Telle était la menace qui nous a été lancée à travers la porte d’entrée de notre appartement new-yorkais où ma mère et moi vivions dans les années 1950. Puis, à 3 heures du matin, on a frappé violemment à la porte, accompagnant les coups de menaces et d’obscénités.

Le délit de ma mère ? Être l’une des premières femmes journalistes à couvrir le Moyen-Orient, une région alors peu connue de la plupart des Américains. Ma mère, Nexhmie Zaimi, est née en Albanie, une ancienne province de l’Empire ottoman. Elle a été la première fille en Albanie à fréquenter le lycée dirigé par des missionnaires presbytériens. Elle était également une rebelle née. Elle a scandalisé la capitale, Tirana, en refusant de porter le voile et en parlant d’émigrer aux États-Unis.

Elle a réussi à se rendre aux États-Unis et s’est inscrite au prestigieux Wellesley College. Là, elle a écrit un livre remarquable, « Daughter of the Eagle » (Fille de l’aigle), sur son enfance dans une Albanie semi-féodale.

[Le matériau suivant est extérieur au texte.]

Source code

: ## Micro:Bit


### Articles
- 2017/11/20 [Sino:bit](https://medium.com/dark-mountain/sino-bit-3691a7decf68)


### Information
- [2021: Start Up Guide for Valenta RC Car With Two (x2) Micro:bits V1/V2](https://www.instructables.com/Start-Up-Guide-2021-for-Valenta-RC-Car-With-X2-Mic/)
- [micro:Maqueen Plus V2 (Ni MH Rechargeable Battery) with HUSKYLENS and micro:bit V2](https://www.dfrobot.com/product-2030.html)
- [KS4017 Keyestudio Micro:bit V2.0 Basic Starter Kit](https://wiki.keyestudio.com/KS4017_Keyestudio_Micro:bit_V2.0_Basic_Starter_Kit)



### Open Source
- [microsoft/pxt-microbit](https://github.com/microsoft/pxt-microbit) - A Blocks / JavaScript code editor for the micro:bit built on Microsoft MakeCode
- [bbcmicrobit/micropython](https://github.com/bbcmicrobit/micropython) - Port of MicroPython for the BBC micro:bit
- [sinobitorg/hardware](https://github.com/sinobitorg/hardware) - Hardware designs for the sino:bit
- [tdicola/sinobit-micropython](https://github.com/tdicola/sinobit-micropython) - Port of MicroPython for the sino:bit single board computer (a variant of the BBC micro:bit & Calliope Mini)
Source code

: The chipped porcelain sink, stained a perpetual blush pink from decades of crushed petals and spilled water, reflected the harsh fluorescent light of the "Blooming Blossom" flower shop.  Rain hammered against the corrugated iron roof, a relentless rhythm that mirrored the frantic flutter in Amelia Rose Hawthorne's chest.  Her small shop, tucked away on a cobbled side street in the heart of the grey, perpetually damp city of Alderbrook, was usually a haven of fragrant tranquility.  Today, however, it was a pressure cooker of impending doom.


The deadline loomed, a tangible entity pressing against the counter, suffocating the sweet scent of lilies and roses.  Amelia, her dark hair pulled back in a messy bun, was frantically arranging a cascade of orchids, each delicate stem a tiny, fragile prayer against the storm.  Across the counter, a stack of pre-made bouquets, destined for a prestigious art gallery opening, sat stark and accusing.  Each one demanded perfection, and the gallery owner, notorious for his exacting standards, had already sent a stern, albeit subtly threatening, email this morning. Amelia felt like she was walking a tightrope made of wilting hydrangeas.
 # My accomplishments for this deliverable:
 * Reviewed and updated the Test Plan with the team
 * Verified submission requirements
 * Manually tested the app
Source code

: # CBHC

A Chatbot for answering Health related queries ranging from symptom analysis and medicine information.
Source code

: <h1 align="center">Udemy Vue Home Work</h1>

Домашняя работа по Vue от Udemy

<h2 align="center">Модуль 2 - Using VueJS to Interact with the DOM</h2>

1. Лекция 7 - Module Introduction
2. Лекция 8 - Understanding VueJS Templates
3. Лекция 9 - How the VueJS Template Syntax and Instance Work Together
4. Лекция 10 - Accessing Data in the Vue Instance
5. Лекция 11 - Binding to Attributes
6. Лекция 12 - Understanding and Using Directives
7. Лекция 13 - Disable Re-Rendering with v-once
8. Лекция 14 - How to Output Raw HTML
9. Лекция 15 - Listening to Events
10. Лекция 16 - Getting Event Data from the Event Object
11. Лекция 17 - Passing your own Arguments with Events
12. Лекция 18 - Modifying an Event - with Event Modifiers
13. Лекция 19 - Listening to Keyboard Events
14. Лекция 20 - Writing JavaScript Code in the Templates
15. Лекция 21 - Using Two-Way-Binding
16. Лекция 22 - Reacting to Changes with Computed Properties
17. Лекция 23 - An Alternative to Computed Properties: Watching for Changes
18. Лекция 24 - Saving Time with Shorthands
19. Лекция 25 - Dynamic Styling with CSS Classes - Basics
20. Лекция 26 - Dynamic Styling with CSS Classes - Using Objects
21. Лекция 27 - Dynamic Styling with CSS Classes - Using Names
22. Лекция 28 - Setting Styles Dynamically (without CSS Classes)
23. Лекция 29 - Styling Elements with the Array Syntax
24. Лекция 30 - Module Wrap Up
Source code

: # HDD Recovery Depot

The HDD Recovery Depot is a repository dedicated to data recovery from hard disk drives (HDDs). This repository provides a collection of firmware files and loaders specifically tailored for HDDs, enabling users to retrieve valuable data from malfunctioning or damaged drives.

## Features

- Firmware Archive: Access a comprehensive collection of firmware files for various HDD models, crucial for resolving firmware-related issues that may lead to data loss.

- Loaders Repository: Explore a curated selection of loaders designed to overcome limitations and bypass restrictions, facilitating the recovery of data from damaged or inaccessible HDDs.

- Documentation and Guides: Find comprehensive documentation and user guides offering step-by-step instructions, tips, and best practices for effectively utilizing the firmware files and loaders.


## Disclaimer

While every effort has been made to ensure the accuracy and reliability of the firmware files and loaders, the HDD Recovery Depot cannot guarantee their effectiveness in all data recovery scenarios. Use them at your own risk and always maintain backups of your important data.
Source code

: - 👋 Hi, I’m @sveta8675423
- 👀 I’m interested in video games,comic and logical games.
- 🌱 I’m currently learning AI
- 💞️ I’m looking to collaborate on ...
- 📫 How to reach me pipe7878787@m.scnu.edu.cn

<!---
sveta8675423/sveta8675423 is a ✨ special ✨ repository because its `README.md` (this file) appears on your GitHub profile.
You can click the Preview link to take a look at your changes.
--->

Ce livre est devenu un best-seller national.

Mme Zaimi a ensuite fréquenté l’école de journalisme de l’université Columbia, à l’époque où celle-ci était encore un bastion de la liberté d’expression. Elle a rencontré mon père, un avocat new-yorkais, s’est mariée avant la guerre et est rapidement devenue journaliste et conférencière. Elle a également travaillé avec le prédécesseur de la CIA au début de l’après-guerre, puis a commencé à faire des reportages sur le Moyen-Orient pour le département d’État américain. Dans les années 1950, elle a averti Washington que si le problème palestinien n’était pas résolu de manière équitable, le Moyen-Orient se soulèverait contre les États-Unis. Cela s’est produit en 2001.

Ma mère était une journaliste vedette malgré ses graves problèmes de vue. Seule, sans aucun soutien, elle a réussi à interviewer le dirigeant égyptien Gamal Abdel Nasser, le roi Hussein de Jordanie, le roi Farouk, l’ancien dirigeant égyptien, Anwar Sadat, le général Naguib et l’homme fort irakien Nuri al-Said.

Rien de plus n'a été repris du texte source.